— Instructions to follow —
What appears from the first line of the data below through the line containing "- Projeto prático, quer", both included, should be copied exactly, and nothing else.

---------- Records provided ----------

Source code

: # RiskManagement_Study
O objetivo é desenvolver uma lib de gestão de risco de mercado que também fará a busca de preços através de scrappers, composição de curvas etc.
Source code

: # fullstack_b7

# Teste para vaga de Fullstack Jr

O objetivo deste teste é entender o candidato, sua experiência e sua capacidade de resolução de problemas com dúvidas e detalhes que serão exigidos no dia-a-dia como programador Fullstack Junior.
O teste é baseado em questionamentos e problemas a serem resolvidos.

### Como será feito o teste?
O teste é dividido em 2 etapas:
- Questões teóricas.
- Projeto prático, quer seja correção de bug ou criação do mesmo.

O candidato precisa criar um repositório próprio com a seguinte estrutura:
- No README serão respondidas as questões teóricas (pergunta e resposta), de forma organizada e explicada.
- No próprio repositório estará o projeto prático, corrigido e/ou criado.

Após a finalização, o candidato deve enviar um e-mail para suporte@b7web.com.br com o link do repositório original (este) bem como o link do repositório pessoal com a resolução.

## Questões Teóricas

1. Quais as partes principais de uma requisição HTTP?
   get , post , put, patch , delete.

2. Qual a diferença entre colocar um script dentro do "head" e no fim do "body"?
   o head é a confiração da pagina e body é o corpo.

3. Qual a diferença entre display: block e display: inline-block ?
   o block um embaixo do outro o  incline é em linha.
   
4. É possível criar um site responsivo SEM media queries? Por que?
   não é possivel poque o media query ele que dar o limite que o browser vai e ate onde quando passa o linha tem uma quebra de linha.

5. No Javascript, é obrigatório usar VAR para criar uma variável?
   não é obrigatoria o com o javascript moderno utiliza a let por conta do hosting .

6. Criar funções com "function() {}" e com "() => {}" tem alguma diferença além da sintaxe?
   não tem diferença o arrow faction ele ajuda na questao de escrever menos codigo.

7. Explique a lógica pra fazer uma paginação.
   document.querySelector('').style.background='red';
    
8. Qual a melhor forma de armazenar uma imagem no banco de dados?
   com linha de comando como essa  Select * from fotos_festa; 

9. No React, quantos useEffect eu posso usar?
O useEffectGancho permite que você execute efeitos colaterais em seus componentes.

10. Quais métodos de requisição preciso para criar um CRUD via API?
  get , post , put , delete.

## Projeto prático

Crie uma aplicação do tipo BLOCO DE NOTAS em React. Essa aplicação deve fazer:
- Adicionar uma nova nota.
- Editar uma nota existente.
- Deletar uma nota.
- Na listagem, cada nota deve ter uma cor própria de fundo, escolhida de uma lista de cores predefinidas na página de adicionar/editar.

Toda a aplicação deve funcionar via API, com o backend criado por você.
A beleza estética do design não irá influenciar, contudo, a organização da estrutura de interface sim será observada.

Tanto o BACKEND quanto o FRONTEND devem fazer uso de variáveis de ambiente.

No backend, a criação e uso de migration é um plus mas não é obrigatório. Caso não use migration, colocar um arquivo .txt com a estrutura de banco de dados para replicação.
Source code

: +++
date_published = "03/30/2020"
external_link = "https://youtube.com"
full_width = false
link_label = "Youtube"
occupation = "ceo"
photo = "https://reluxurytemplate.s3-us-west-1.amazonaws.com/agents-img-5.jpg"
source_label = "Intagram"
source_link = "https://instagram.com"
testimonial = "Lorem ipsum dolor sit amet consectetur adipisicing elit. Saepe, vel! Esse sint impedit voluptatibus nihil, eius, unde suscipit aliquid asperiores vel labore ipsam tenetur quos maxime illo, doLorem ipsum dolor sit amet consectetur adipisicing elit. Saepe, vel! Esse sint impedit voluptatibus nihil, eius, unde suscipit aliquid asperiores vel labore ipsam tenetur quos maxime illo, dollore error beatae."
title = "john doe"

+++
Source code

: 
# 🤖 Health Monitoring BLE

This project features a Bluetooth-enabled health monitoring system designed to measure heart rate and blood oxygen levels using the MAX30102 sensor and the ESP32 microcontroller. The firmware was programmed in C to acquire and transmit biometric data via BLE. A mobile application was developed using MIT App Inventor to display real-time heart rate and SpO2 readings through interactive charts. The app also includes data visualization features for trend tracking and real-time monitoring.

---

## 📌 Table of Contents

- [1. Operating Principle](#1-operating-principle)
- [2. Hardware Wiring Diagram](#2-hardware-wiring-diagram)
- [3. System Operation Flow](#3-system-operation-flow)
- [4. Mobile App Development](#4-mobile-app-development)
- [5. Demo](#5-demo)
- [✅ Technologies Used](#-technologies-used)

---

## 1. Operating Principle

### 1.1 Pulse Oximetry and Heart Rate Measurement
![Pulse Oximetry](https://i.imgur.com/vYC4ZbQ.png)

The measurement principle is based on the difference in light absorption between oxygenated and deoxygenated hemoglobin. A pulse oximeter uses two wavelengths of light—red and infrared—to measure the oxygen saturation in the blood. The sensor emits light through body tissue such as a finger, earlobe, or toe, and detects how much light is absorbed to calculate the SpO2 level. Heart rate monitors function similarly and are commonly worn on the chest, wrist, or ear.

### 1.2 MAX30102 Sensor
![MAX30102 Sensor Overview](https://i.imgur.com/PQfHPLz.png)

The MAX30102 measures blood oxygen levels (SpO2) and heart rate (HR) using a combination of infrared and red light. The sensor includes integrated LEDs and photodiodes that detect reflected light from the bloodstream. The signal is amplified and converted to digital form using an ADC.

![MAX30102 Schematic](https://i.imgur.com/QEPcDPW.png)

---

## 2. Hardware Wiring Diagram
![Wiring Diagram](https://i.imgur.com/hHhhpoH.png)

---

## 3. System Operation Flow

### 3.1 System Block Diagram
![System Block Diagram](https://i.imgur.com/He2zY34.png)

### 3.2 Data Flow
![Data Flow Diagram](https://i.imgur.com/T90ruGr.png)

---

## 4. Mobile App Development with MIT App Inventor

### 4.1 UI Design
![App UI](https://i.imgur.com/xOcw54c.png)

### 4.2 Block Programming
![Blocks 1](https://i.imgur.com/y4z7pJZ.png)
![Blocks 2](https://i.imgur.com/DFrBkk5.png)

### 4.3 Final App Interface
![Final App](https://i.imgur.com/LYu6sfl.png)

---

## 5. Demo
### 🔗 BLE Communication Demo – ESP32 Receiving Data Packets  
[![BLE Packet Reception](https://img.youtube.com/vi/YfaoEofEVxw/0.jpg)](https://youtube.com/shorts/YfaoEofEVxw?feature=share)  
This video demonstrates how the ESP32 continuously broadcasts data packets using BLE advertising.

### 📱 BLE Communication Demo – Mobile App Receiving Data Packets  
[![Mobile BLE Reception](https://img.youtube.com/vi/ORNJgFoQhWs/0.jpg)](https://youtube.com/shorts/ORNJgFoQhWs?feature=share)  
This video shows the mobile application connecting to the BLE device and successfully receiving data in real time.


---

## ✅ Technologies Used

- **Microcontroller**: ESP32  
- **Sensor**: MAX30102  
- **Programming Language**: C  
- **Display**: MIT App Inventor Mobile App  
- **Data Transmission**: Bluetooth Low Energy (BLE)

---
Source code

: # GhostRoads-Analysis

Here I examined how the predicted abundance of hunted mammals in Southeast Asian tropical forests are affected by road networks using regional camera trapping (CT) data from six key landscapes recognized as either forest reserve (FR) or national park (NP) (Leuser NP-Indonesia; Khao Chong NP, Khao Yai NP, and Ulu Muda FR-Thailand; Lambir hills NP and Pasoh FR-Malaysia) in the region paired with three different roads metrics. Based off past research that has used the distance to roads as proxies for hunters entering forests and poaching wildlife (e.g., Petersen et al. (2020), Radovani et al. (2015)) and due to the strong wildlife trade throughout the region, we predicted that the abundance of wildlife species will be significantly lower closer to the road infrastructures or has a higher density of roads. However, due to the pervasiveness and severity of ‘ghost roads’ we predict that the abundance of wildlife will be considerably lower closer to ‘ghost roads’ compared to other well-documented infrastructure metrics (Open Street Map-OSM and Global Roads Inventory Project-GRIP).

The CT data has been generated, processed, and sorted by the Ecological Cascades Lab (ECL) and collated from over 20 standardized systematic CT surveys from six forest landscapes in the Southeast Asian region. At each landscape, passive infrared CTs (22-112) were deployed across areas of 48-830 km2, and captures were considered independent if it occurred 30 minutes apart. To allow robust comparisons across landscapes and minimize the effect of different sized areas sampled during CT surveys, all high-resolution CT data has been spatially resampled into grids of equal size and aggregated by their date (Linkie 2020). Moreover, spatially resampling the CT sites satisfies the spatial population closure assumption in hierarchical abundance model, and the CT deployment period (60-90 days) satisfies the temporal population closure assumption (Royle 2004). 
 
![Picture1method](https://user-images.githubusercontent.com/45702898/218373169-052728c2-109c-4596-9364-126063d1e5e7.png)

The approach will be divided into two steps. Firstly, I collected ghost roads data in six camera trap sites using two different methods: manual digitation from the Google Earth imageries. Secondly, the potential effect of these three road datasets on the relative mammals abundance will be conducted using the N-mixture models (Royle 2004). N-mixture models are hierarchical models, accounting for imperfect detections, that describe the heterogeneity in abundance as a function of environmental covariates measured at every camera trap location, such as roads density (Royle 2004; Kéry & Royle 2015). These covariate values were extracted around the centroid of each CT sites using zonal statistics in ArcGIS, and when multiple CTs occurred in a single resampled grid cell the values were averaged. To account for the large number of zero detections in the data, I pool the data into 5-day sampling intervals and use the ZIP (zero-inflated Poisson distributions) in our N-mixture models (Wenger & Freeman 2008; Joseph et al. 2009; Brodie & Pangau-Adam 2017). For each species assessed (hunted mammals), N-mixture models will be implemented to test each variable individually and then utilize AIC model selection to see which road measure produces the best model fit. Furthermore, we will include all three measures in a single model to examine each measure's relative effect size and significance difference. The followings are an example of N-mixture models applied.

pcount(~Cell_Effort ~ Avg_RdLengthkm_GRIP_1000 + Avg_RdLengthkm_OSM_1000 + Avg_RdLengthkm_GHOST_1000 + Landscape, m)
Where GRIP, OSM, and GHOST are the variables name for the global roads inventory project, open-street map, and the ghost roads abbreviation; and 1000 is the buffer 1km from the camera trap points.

----------

— Answer —
Source code

: # RiskManagement_Study
O objetivo é desenvolver uma lib de gestão de risco de mercado que também fará a busca de preços através de scrappers, composição de curvas etc.
Source code

: # fullstack_b7

# Teste para vaga de Fullstack Jr

O objetivo deste teste é entender o candidato, sua experiência e sua capacidade de resolução de problemas com dúvidas e detalhes que serão exigidos no dia-a-dia como programador Fullstack Junior.
O teste é baseado em questionamentos e problemas a serem resolvidos.

### Como será feito o teste?
O teste é dividido em 2 etapas:
- Questões teóricas.
- Projeto prático, quer seja correção de bug ou criação do mesmo.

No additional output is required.